Rupen contempla ses deux mains, posées à plat devant lui. Une main épaisse et une main d’elfe. Toutes les deux avec le pouce à droite. Qu’est ce que ça donnerait sur un terrain ? A la limite de sa conscience embrumée, il lui sembla entendre le hurlement des fans, les chants des hooligans et les râles d’agonie des spectateurs pris dans un mouvement de foule.

« Où est-ce qu’on signe ? »

 

***

 

Sur son banc, Coach Whil Oblès se rongeait les ongles.

« Pas une équipe de bras cassés mais presque… » grogna-t-il.

Sa remarque se perdit dans les hululements des supporters qui résonnaient dans la Altdorf Oldbowl Arena. Ce magnifique stade était la fierté des Reikland Reavers, un monument au Blood Bowl, à la bière bon marché et aux centaines de fans qui avaient trouvé la mort depuis la fondation des Reikland. D’ailleurs, plusieurs d’entre eux avaient été coulés dans le béton du stade en guise de tombeau.

Sur la pelouse les Reavers, magnifiques dans leurs armures bleues et acier, finissaient de s’échauffer. Le légendaire Griff Oberwald achevait sa quinzième série de pompes, sous les yeux du cop féminin solidement gardé par une brigade entière de chevaliers impériaux.

Face à eux, les Survivors, l’équipe constituée de bric et de broc par Kabal+, sous la houlette de l’ancien coach Whil Oblès tout juste sorti de prison.

On y trouvait des joueurs sur le retour, vieillissant pour la plupart comme ce nain, Census, large comme une meule de foin et qui peinait à enchainer quelques foulées. Certains quittaient une retraite douillette pour un dernier frisson sur le terrain. D’autres avaient été extirpés des bouges où ils croupissaient. Tous avaient eu un talent indéniable pour le Blood Bowl. Mais c’était dans une autre vie. Que pouvaient-ils espérer d’un match contre la grande équipe des Reikland Reavers et leur palmarès long comme un tentacule ?

Whil observa Rupen qui s’étirait.

« Deux mains gauches… » soupira le coach. Whil avait prévu de le coller sur la ligne de Scrimmage, au charbon. Il aurait pour rôle d’enquiller les coups, si possible d’en rendre quelques-uns, pour laisser les temps à l’attaque des Survivors de se déployer. Miniart, le receveur Halfling en constituerait le fer de lance.

Whil s’essuya le front.
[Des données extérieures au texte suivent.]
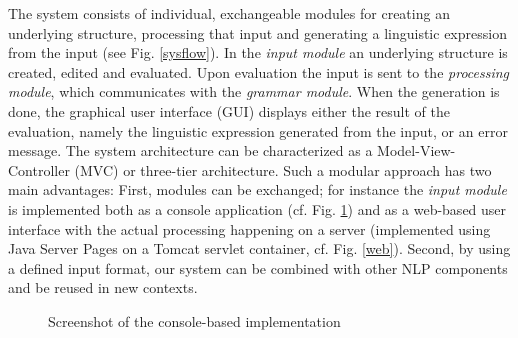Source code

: \documentclass[a4paper, halfparskip, onecolumn, abstractoff, final]{scrartcl}
\begin{document}


The system consists of individual, exchangeable modules for creating an underlying structure, processing that input and generating a linguistic expression from the input (see Fig. \ref{sysflow}). In the \emph{input module} an underlying structure is created, edited and evaluated. Upon evaluation the input is sent to the \emph{processing module}, which communicates with the \emph{grammar module}. When the generation is done, the graphical user interface (GUI) displays either the result of the evaluation, namely the linguistic expression generated from the input, or an error message. The system architecture can be characterized as a Model-View-Controller (MVC) or three-tier architecture. Such a modular approach has two main advantages: First, modules can be exchanged; for instance the \emph{input module} is implemented both as a console application (cf. Fig. \ref{console}) and as a web-based user interface with the actual processing happening on a server (implemented using Java Server Pages on a Tomcat servlet container, cf. Fig. \ref{web}). Second, by using a defined input format, our system can be combined with other NLP components and be reused in new contexts.

\begin{figure}
\begin{center}
\end{center}
\caption{Screenshot of the console-based implementation} \label{console}
\end{figure}
\end{document}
Ce match ne serait pas une partie de plaisir.

 

***

 

Rupen, au centre du terrain, contemplait avec bonheur les gradins garnis en attendant le coup d’envoi. Une ombre tomba subitement sur lui. Morg’n Thorg, récemment transféré des Chaos All Star aux Reavers, prit position face au trois-quarts.

« Je crois qu’on se connait, petit gars, grogna l’ogre avec un sourire mauvais.

__Et comment, gros tas ! »

 

***

 

« Et c’est parti pour ce match bien particulier : Reikland contre Survivors ! »

__Tout à fait Jim, quel plaisir que de revoir ces visages sur un terrain !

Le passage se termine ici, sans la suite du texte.